Um den Bug der Tiiu tanzen Eisberge. Gefahr! Es kann doch kein Zufall sein, dass der Name dieses Schiff auch mit „Ti“ anfängt. Sofort ist mir das Szenenbild aus Titanic im Kopf, wo der Ausguck den Eisberg sieht, und die Kollegen auf der Nock von crushed ice überschauert werden. Das wird dramatisch. Aber vielleicht relativiere ich etwas: eis-BERG ist es wahrscheinlich nur für einen kleinen Shrimp. Tatsächlich sind es kleine Eisschollen mit bis zu einem Meter Durchmesser, die da im Hafenbecken treiben, aber immerhin nicht nur einzelne. Während die Fähre noch fest an der Hafenmauer liegt treiben sie ein wenig nach hinten, und ich habe sofort den Eindruck dass wir uns leicht bewegen – der gleiche Effekt wie wenn das Auto neben einem an der Ampel zurückrollt. Beim Ablegen reichen die Wasserbewegungen des Bugstrahlruders, dass die Schollen wild durch den Hafen treiben, und als wir die Hafenmauer hinter uns lassen, ist es vorbei mit den überdimensionalen Eiswürfeln.
In Kärdla habe ich mir eine FeWo in der Kapitänsvilla genommen. Von neun Appartements scheine ich der einzige Gast zu sein. Somit die gesamte WiFi Bandbreite für mich; ich arbeite etwas. Das Treffen an der Seestern ist erst am Dienstag Vormittag, dann ist auch Marko (der Chef) da. Am Abend in der Brauereikneipe von Kärdla, und früh ins Bett.

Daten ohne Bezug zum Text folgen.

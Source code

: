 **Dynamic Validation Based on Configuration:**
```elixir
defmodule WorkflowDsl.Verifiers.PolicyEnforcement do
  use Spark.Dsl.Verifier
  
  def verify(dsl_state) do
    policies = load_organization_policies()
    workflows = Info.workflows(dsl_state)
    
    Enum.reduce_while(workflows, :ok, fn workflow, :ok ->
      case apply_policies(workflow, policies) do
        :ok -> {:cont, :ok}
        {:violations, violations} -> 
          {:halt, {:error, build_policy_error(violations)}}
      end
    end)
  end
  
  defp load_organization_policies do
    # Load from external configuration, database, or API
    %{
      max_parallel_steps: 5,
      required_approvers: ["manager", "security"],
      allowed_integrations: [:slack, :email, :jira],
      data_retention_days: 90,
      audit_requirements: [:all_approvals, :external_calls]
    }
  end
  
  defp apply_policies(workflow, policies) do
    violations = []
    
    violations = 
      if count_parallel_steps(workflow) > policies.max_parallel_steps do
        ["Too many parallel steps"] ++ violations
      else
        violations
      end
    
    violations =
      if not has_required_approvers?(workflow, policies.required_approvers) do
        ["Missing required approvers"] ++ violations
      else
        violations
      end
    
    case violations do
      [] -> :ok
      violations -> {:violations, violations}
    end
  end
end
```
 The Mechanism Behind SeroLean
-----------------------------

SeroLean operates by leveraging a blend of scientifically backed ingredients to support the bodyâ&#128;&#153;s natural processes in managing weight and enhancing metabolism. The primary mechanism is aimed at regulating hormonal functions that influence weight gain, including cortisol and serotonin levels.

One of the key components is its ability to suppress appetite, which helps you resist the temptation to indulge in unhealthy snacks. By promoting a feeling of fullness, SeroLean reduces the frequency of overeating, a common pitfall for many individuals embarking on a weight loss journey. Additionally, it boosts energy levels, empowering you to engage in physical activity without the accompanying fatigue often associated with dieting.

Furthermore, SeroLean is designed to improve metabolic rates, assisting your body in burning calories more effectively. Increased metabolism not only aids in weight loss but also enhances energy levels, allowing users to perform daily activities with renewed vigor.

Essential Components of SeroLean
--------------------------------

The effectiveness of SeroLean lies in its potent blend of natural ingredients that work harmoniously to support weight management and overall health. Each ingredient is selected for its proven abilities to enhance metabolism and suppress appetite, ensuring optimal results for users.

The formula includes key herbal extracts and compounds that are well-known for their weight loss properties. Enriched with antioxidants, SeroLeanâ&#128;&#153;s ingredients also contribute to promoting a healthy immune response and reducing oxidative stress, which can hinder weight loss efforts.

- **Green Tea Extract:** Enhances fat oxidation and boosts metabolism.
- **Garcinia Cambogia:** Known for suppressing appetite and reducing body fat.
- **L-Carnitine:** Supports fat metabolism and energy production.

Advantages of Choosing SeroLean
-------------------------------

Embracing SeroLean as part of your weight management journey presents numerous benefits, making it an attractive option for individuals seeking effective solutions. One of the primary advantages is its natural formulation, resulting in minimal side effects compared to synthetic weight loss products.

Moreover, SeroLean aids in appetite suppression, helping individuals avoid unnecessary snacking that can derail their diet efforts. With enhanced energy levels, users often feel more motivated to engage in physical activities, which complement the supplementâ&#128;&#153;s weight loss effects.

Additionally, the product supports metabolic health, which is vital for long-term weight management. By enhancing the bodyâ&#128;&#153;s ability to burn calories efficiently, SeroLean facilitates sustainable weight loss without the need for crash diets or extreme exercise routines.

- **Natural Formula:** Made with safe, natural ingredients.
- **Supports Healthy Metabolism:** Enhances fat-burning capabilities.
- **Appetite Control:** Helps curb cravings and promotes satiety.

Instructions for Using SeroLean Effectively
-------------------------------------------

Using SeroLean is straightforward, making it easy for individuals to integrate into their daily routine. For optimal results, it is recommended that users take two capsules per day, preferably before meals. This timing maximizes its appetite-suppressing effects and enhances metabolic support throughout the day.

Ich kam ja noch nie gut aus dem Bett, aber hier ist es noch etwas schwieriger. Auch um neun Uhr morgens ist es noch eher dämmrig, und trüb bewölkt ist es sowieso. Aber um halb elf bin ich an der Werft, und treffe Boris, der die meisten der tatsächlichen Arbeiten durchführt. Boris verfrachtet mich in das Büro der Werft; dort könne ich auf Marko warten. Als sich herausstellt, dass das nicht in fünf Minuten passieren wird, schaue ich doch zur Seestern in der Halle raus. Ganz schön eng hier. Beim Erklimmen der Leiter aufs Schiff stoße ich mit meinem Rucksack immer am Rumpf des Schiffes neben uns an. Was für ein Chaos an Deck. Gut, was hatte ich erwartet? Wir lassen ja das Süllbord ersetzen, das ist eine Holzleiste am Abschluss vom Rumpf. Dazu muss alles abmontiert werden, was da drauf sitzt. Bugkorb, Relingstützen, Klampen, Heckkorb und diverse Scheuerleisten. And das liegt jetzt alles pragmatisch auf dem Deck herum. Das Süllbord selber ist aber noch da. Wird bestimmt alles fertig sein und gut gehen, bis wir wieder zum Schiff kommen. Ich erledige ein paar Kleinigkeiten und rede dann erst einmal mit Boris. Allgemeiner Tenor ist eine Variation folgendes Themas: „Jaja, wissen wir, das machen wir, da sind wir dran, aber nein, fertig ist es noch nicht, und genaues können wir auch nicht sagen.“ Als zwei Stunden später Marko sowohl da ist, als auch für mich Zeit hat, wiederholt sich das Schauspiel. Um halb vier gebe ich zu, dass ich jetzt auch nicht wirklich viel helfen oder erreichen kann, montiere noch schnell aus Trotz eine neue Opferanode auf unserem Propeller, und fahre in die Unterkunft zurück. Dort noch etwas Arbeiten, und dann probiere ich mal aus, was so im estnischen Fernsehen kommt. Doch es begrüßt mich der Startbildschirm von Netflix.
Eigentlich habe ich ja auch in München einen Netflix-account auf dem ich viertellegal mitgucken kann, aber da mache ich es seltener; ich habe ja noch so viel anderes was ich tun kann/müsste. In Kärdla nicht. Um halb drei Uhr morgens habe ich drei Filme und die Hälfte der ersten Staffel von Killing Eve gesehen, als ich mich endlich losreißen kann. Gut, für morgen ist auch nicht viel mehr geplant, als wieder zurück aufs Festland zu fahren.